Rendered images with source text
◇ ◇ ◇ ◇
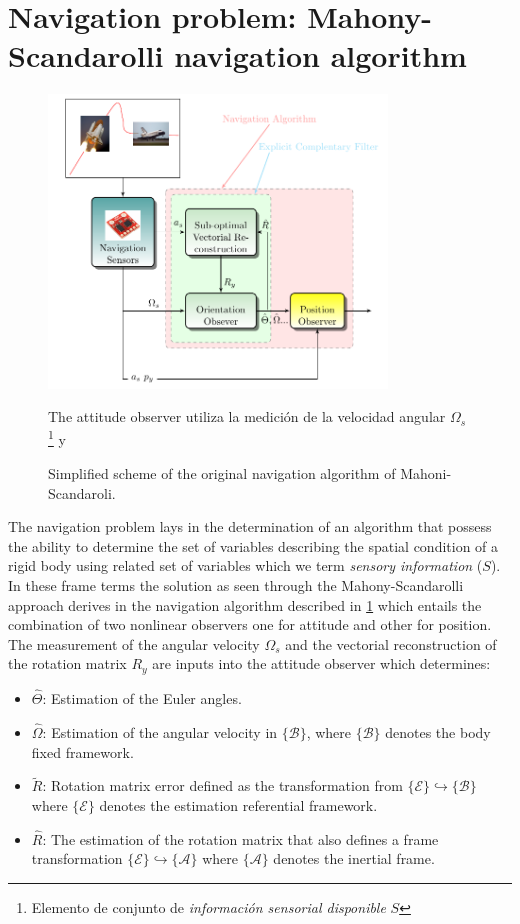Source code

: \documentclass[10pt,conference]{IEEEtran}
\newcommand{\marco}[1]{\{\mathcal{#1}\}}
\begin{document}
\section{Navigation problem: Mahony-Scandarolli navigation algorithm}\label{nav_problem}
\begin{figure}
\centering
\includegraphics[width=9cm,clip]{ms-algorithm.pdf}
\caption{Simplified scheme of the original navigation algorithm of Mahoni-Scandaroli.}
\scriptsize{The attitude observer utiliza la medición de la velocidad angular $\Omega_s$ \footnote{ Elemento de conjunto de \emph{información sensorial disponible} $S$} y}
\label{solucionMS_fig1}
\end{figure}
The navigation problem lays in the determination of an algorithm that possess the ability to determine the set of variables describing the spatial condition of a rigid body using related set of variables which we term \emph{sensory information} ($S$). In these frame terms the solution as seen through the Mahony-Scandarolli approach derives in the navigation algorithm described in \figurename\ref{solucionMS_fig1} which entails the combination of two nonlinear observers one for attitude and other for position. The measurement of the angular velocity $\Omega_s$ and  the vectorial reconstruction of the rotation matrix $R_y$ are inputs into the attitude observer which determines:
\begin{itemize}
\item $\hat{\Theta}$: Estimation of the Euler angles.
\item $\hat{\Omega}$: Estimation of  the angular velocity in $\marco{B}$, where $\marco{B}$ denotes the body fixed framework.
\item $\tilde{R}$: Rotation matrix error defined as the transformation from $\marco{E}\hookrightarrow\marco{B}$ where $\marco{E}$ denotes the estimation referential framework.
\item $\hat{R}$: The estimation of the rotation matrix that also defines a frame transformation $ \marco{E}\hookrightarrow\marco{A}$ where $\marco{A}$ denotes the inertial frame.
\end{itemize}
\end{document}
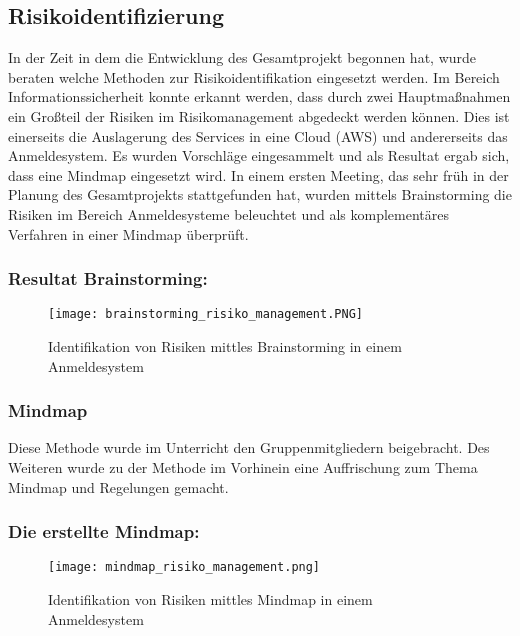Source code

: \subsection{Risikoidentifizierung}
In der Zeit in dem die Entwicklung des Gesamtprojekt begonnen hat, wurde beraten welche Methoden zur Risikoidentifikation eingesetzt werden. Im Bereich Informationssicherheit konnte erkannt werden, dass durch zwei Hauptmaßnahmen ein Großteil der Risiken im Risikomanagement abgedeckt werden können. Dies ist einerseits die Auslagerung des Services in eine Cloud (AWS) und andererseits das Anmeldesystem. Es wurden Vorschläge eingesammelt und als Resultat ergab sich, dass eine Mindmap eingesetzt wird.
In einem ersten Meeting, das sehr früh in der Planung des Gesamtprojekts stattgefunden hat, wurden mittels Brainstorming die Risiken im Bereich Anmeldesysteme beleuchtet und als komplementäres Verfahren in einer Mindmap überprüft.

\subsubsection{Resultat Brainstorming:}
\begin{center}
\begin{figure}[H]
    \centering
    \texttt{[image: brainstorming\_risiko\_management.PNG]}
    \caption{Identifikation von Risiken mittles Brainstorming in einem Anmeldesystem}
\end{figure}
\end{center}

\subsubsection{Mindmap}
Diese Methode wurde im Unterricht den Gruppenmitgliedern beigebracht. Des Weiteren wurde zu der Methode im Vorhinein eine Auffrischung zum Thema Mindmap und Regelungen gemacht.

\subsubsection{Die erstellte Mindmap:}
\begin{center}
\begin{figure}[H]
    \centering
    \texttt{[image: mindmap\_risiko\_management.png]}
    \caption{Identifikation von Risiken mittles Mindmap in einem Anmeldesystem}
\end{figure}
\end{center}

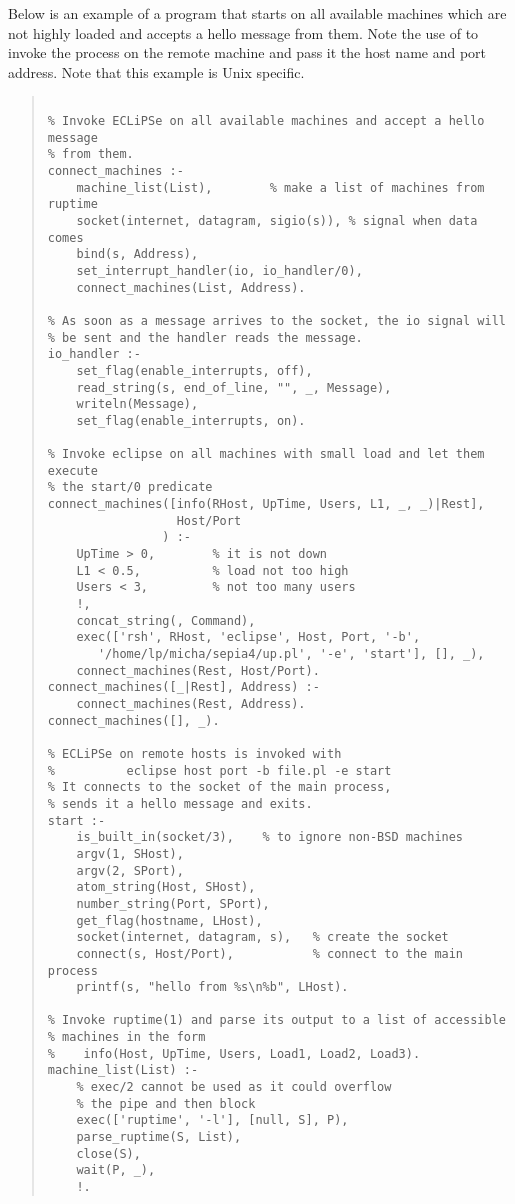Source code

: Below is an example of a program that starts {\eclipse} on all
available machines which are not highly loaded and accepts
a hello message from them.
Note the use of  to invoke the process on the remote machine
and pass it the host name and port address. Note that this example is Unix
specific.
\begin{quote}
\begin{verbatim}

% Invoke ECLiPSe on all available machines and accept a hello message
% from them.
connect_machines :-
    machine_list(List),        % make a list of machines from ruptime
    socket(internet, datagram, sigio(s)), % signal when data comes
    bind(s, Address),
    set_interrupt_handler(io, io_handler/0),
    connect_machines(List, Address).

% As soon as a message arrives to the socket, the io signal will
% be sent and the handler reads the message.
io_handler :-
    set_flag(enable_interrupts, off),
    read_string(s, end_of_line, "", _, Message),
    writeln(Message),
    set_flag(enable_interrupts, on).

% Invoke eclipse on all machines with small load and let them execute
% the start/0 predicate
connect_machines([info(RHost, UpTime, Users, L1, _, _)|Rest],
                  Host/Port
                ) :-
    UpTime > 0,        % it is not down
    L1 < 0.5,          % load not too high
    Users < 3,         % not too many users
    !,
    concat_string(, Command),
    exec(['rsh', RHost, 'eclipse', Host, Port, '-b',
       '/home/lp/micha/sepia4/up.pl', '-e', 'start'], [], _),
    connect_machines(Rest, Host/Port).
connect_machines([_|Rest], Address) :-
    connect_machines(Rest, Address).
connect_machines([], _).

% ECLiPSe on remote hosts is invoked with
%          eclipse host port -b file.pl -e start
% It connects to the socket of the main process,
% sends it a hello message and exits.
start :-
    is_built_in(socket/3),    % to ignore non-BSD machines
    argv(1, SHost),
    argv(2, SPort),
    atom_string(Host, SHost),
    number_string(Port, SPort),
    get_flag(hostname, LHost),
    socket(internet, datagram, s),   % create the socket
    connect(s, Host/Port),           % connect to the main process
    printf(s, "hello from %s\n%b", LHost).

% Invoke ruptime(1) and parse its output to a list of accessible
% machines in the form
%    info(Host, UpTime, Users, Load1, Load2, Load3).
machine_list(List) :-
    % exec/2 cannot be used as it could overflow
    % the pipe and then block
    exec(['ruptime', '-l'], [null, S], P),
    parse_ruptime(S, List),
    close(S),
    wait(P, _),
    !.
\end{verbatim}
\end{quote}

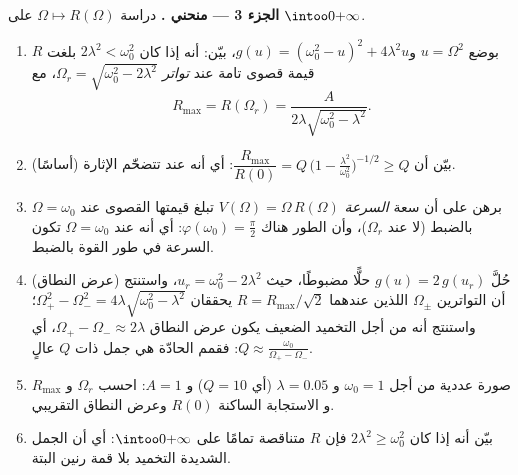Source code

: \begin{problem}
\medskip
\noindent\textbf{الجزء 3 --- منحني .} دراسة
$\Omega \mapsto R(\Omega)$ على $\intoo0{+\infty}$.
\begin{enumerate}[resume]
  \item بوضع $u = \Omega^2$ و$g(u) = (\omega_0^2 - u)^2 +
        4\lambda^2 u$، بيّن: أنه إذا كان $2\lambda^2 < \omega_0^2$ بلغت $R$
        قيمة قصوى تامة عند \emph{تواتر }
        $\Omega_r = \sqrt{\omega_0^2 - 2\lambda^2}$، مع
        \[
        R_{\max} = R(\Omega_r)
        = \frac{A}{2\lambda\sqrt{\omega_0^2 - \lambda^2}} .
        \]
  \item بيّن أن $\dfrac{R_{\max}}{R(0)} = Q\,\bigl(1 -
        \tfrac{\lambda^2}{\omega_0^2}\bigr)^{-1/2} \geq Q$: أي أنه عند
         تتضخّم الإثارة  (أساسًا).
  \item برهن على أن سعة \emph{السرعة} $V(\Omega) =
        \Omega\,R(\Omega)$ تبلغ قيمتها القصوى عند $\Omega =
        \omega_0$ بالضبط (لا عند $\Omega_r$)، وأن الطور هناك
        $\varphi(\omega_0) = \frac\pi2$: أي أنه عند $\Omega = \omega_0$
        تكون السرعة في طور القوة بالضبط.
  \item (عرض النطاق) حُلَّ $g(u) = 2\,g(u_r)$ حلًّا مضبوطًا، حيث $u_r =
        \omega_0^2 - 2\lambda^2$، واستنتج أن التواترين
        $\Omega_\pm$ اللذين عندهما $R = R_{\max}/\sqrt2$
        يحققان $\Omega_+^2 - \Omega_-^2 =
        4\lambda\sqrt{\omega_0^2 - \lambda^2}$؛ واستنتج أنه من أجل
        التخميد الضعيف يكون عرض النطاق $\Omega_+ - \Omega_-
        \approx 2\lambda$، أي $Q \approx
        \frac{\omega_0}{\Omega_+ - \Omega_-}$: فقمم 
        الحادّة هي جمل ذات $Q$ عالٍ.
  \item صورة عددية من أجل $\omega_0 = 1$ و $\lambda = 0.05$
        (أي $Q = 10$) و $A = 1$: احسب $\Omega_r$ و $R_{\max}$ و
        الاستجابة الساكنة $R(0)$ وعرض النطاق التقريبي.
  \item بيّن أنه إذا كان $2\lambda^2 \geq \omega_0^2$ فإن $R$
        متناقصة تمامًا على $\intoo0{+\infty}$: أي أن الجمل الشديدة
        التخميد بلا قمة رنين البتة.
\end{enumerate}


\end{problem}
◇ ◇ ◇ ◇
- **Required work**
Using the entries above, find all lines with "framework". Copy them.

- **Response**
\item $\hat{\Omega}$: Estimation of  the angular velocity in $\marco{B}$, where $\marco{B}$ denotes the body fixed framework.
\item $\tilde{R}$: Rotation matrix error defined as the transformation from $\marco{E}\hookrightarrow\marco{B}$ where $\marco{E}$ denotes the estimation referential framework.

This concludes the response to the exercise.